Directions: Would you set down every entry again, exactly as written?

Supplied information:
»»

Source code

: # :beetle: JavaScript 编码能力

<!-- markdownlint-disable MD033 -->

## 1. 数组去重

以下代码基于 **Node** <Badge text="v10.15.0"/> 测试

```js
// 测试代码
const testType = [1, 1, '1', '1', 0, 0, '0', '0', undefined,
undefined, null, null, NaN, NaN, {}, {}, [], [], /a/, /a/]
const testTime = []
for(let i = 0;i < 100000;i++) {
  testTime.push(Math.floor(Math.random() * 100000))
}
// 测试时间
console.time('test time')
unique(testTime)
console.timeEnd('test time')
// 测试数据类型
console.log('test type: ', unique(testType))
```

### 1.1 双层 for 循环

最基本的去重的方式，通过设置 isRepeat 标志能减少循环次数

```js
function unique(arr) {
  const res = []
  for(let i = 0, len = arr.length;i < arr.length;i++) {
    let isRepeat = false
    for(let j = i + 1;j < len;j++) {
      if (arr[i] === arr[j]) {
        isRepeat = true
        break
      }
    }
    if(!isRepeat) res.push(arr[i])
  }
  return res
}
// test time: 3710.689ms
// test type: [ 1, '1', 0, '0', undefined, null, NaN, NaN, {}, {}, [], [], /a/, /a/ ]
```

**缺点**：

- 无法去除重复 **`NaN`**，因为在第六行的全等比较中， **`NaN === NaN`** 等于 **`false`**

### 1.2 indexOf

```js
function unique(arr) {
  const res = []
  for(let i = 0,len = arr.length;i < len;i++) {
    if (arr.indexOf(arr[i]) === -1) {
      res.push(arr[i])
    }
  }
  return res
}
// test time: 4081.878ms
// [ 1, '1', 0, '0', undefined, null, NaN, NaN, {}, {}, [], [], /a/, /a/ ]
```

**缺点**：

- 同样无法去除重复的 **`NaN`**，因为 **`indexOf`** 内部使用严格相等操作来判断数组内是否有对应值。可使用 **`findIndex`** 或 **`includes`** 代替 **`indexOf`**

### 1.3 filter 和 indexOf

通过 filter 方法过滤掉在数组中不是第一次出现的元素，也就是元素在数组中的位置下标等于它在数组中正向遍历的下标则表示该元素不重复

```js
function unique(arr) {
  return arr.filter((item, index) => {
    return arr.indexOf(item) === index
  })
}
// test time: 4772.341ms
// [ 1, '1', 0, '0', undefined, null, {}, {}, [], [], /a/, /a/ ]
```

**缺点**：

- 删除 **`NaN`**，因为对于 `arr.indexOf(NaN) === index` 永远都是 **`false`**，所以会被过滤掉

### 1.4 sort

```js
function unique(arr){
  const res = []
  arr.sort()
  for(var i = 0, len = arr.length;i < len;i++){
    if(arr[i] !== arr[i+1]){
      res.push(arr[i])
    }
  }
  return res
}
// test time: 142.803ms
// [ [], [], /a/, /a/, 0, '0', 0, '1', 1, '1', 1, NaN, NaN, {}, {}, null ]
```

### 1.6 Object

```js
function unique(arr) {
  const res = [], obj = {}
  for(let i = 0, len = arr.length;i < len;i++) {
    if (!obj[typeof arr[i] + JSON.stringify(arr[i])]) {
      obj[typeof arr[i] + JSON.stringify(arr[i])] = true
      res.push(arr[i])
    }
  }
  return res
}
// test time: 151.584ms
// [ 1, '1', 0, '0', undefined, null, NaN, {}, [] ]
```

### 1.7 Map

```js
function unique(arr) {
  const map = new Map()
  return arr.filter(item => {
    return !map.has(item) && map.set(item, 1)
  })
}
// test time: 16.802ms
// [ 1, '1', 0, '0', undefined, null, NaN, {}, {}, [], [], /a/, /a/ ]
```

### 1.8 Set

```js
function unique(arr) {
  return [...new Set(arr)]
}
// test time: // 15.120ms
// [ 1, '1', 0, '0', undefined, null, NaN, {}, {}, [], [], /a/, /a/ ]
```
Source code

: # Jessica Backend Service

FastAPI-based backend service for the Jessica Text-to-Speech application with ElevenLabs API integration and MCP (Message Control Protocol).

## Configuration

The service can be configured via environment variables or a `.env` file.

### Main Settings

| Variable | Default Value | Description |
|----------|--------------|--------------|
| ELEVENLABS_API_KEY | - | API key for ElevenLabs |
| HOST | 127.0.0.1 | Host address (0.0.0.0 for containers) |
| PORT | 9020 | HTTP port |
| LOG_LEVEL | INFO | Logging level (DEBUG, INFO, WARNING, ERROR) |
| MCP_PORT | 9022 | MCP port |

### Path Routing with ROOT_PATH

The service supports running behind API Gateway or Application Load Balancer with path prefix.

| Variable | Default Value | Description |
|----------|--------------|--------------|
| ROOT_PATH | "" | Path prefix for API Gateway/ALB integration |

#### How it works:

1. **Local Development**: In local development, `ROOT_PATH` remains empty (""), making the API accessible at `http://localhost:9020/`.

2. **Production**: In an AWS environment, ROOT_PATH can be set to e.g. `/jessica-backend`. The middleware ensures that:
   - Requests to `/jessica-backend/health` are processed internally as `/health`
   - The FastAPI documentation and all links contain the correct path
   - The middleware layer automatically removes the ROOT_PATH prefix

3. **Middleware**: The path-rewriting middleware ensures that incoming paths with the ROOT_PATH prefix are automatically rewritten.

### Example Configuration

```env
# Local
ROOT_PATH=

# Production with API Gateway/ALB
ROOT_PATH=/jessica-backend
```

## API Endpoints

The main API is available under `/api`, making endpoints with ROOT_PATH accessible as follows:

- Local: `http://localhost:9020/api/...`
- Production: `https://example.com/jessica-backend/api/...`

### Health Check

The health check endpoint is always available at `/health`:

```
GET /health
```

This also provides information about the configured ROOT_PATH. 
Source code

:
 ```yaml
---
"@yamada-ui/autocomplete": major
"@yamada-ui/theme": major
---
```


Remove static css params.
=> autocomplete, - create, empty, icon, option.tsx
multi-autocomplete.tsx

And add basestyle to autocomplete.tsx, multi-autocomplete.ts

««

Response to the exercise:
Source code

: # :beetle: JavaScript 编码能力

<!-- markdownlint-disable MD033 -->

## 1. 数组去重

以下代码基于 **Node** <Badge text="v10.15.0"/> 测试

```js
// 测试代码
const testType = [1, 1, '1', '1', 0, 0, '0', '0', undefined,
undefined, null, null, NaN, NaN, {}, {}, [], [], /a/, /a/]
const testTime = []
for(let i = 0;i < 100000;i++) {
  testTime.push(Math.floor(Math.random() * 100000))
}
// 测试时间
console.time('test time')
unique(testTime)
console.timeEnd('test time')
// 测试数据类型
console.log('test type: ', unique(testType))
```

### 1.1 双层 for 循环

最基本的去重的方式，通过设置 isRepeat 标志能减少循环次数

```js
function unique(arr) {
  const res = []
  for(let i = 0, len = arr.length;i < arr.length;i++) {
    let isRepeat = false
    for(let j = i + 1;j < len;j++) {
      if (arr[i] === arr[j]) {
        isRepeat = true
        break
      }
    }
    if(!isRepeat) res.push(arr[i])
  }
  return res
}
// test time: 3710.689ms
// test type: [ 1, '1', 0, '0', undefined, null, NaN, NaN, {}, {}, [], [], /a/, /a/ ]
```

**缺点**：

- 无法去除重复 **`NaN`**，因为在第六行的全等比较中， **`NaN === NaN`** 等于 **`false`**

### 1.2 indexOf

```js
function unique(arr) {
  const res = []
  for(let i = 0,len = arr.length;i < len;i++) {
    if (arr.indexOf(arr[i]) === -1) {
      res.push(arr[i])
    }
  }
  return res
}
// test time: 4081.878ms
// [ 1, '1', 0, '0', undefined, null, NaN, NaN, {}, {}, [], [], /a/, /a/ ]
```

**缺点**：

- 同样无法去除重复的 **`NaN`**，因为 **`indexOf`** 内部使用严格相等操作来判断数组内是否有对应值。可使用 **`findIndex`** 或 **`includes`** 代替 **`indexOf`**

### 1.3 filter 和 indexOf

通过 filter 方法过滤掉在数组中不是第一次出现的元素，也就是元素在数组中的位置下标等于它在数组中正向遍历的下标则表示该元素不重复

```js
function unique(arr) {
  return arr.filter((item, index) => {
    return arr.indexOf(item) === index
  })
}
// test time: 4772.341ms
// [ 1, '1', 0, '0', undefined, null, {}, {}, [], [], /a/, /a/ ]
```

**缺点**：

- 删除 **`NaN`**，因为对于 `arr.indexOf(NaN) === index` 永远都是 **`false`**，所以会被过滤掉

### 1.4 sort

```js
function unique(arr){
  const res = []
  arr.sort()
  for(var i = 0, len = arr.length;i < len;i++){
    if(arr[i] !== arr[i+1]){
      res.push(arr[i])
    }
  }
  return res
}
// test time: 142.803ms
// [ [], [], /a/, /a/, 0, '0', 0, '1', 1, '1', 1, NaN, NaN, {}, {}, null ]
```

### 1.6 Object

```js
function unique(arr) {
  const res = [], obj = {}
  for(let i = 0, len = arr.length;i < len;i++) {
    if (!obj[typeof arr[i] + JSON.stringify(arr[i])]) {
      obj[typeof arr[i] + JSON.stringify(arr[i])] = true
      res.push(arr[i])
    }
  }
  return res
}
// test time: 151.584ms
// [ 1, '1', 0, '0', undefined, null, NaN, {}, [] ]
```

### 1.7 Map

```js
function unique(arr) {
  const map = new Map()
  return arr.filter(item => {
    return !map.has(item) && map.set(item, 1)
  })
}
// test time: 16.802ms
// [ 1, '1', 0, '0', undefined, null, NaN, {}, {}, [], [], /a/, /a/ ]
```

### 1.8 Set

```js
function unique(arr) {
  return [...new Set(arr)]
}
// test time: // 15.120ms
// [ 1, '1', 0, '0', undefined, null, NaN, {}, {}, [], [], /a/, /a/ ]
```
Source code

: # Jessica Backend Service

FastAPI-based backend service for the Jessica Text-to-Speech application with ElevenLabs API integration and MCP (Message Control Protocol).

## Configuration

The service can be configured via environment variables or a `.env` file.

### Main Settings

| Variable | Default Value | Description |
|----------|--------------|--------------|
| ELEVENLABS_API_KEY | - | API key for ElevenLabs |
| HOST | 127.0.0.1 | Host address (0.0.0.0 for containers) |
| PORT | 9020 | HTTP port |
| LOG_LEVEL | INFO | Logging level (DEBUG, INFO, WARNING, ERROR) |
| MCP_PORT | 9022 | MCP port |

### Path Routing with ROOT_PATH

The service supports running behind API Gateway or Application Load Balancer with path prefix.

| Variable | Default Value | Description |
|----------|--------------|--------------|
| ROOT_PATH | "" | Path prefix for API Gateway/ALB integration |

#### How it works:

1. **Local Development**: In local development, `ROOT_PATH` remains empty (""), making the API accessible at `http://localhost:9020/`.

2. **Production**: In an AWS environment, ROOT_PATH can be set to e.g. `/jessica-backend`. The middleware ensures that:
   - Requests to `/jessica-backend/health` are processed internally as `/health`
   - The FastAPI documentation and all links contain the correct path
   - The middleware layer automatically removes the ROOT_PATH prefix

3. **Middleware**: The path-rewriting middleware ensures that incoming paths with the ROOT_PATH prefix are automatically rewritten.

### Example Configuration

```env
# Local
ROOT_PATH=

# Production with API Gateway/ALB
ROOT_PATH=/jessica-backend
```

## API Endpoints

The main API is available under `/api`, making endpoints with ROOT_PATH accessible as follows:

- Local: `http://localhost:9020/api/...`
- Production: `https://example.com/jessica-backend/api/...`

### Health Check

The health check endpoint is always available at `/health`:

```
GET /health
```

This also provides information about the configured ROOT_PATH. 
Source code

:
 ```yaml
---
"@yamada-ui/autocomplete": major
"@yamada-ui/theme": major
---
```


Remove static css params.
=> autocomplete, - create, empty, icon, option.tsx
multi-autocomplete.tsx

And add basestyle to autocomplete.tsx, multi-autocomplete.ts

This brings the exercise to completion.